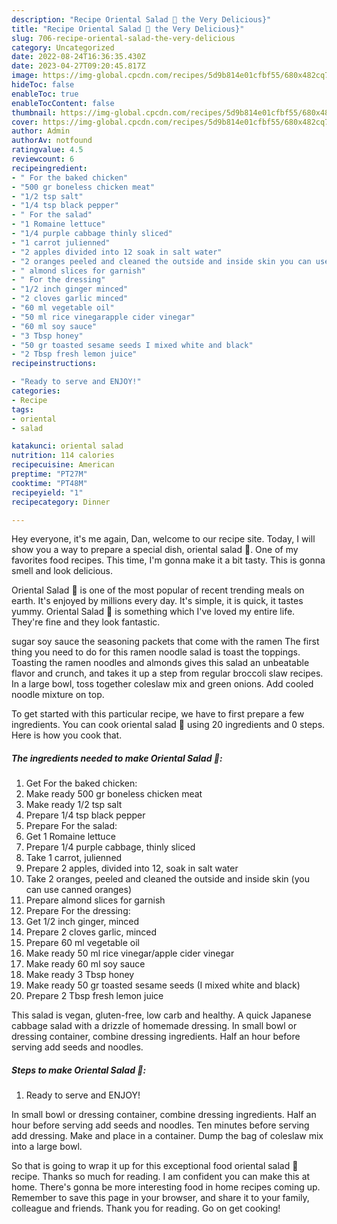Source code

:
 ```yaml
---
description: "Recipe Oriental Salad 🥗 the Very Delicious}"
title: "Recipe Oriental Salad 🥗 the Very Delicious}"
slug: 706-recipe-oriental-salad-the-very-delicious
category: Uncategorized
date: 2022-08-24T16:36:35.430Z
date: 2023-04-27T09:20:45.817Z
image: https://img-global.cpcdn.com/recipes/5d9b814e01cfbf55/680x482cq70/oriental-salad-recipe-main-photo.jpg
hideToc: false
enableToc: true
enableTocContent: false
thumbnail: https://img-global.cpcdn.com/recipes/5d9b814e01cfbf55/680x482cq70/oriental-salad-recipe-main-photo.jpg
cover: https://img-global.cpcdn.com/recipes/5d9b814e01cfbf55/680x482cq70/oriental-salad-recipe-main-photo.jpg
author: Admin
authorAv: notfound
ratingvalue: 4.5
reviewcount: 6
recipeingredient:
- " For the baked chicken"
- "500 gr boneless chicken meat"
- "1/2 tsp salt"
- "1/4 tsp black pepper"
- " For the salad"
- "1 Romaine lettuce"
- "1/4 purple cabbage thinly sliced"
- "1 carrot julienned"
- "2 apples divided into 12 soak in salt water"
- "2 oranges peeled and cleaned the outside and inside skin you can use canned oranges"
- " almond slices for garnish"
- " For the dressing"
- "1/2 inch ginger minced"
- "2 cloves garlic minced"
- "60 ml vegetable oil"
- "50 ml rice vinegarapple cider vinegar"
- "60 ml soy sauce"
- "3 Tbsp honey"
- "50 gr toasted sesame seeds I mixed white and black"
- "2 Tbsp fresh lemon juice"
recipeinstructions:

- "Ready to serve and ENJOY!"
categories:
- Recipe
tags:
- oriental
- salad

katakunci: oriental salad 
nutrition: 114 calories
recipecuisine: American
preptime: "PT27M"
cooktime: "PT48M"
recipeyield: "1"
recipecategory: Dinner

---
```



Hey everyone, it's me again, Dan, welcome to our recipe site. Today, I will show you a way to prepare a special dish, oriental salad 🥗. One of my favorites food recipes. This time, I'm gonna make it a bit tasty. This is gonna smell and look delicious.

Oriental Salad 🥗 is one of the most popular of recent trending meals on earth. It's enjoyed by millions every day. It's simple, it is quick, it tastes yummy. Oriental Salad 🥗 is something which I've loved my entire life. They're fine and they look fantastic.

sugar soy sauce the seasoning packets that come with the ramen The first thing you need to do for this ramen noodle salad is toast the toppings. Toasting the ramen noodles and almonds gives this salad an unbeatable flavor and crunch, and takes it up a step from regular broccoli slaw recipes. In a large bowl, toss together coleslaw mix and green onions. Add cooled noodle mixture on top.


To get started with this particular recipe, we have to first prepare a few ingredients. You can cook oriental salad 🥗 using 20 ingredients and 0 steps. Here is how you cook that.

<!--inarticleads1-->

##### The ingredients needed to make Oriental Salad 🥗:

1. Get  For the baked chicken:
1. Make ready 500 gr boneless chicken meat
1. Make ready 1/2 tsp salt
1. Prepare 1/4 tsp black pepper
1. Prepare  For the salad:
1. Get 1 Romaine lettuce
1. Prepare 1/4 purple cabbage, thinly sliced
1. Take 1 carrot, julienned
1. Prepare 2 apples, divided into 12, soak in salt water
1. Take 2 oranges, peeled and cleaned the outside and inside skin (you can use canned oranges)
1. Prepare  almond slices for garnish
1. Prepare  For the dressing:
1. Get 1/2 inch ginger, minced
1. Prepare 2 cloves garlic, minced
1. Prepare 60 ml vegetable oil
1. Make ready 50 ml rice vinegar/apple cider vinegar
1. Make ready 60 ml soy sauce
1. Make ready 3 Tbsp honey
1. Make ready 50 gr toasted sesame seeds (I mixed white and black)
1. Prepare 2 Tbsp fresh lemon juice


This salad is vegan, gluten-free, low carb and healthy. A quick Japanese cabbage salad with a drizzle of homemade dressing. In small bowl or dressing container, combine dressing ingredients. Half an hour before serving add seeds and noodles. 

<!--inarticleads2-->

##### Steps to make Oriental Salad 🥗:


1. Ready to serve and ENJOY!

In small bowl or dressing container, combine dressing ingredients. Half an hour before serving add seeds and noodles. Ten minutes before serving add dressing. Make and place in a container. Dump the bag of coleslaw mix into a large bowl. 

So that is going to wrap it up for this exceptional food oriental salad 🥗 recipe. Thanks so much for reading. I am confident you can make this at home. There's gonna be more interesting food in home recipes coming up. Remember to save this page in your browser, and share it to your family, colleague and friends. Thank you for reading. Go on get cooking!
—————
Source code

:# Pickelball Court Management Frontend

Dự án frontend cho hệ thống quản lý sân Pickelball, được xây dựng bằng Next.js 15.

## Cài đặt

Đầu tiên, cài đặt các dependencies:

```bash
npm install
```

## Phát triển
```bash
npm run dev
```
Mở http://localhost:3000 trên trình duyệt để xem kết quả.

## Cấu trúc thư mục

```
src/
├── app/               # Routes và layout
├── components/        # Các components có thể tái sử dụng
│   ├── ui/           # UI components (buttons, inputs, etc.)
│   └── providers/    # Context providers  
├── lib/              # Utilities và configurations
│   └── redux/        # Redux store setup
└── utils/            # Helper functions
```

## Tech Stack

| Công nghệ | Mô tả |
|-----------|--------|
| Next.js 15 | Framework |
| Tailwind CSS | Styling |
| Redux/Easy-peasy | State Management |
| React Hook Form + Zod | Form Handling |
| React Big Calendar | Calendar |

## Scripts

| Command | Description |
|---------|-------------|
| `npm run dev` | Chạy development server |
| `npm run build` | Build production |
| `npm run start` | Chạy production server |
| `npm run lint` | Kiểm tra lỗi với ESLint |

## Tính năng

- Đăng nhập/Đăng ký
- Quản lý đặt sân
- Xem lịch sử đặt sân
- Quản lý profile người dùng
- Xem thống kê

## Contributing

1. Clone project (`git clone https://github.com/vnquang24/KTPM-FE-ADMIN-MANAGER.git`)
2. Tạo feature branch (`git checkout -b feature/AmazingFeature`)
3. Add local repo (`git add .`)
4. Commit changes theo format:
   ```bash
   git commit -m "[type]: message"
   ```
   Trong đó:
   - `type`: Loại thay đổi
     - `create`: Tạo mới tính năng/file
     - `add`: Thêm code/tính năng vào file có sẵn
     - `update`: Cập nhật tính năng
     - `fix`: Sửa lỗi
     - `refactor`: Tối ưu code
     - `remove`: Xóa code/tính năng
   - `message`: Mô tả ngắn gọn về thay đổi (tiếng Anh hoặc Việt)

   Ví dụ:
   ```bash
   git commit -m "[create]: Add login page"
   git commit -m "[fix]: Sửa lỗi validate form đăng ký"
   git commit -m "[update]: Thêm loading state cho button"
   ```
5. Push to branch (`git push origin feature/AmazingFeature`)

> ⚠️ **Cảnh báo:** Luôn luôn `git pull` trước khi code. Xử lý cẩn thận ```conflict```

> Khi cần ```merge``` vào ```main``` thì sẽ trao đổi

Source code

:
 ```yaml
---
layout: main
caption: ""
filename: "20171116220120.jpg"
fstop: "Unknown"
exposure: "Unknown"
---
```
—————
# WHAT TO DO:
Look for the word "mixed" throughout the material above and copy every line that has it.

# YOUR SOLUTION:
- "50 gr toasted sesame seeds I mixed white and black"
1. Make ready 50 gr toasted sesame seeds (I mixed white and black)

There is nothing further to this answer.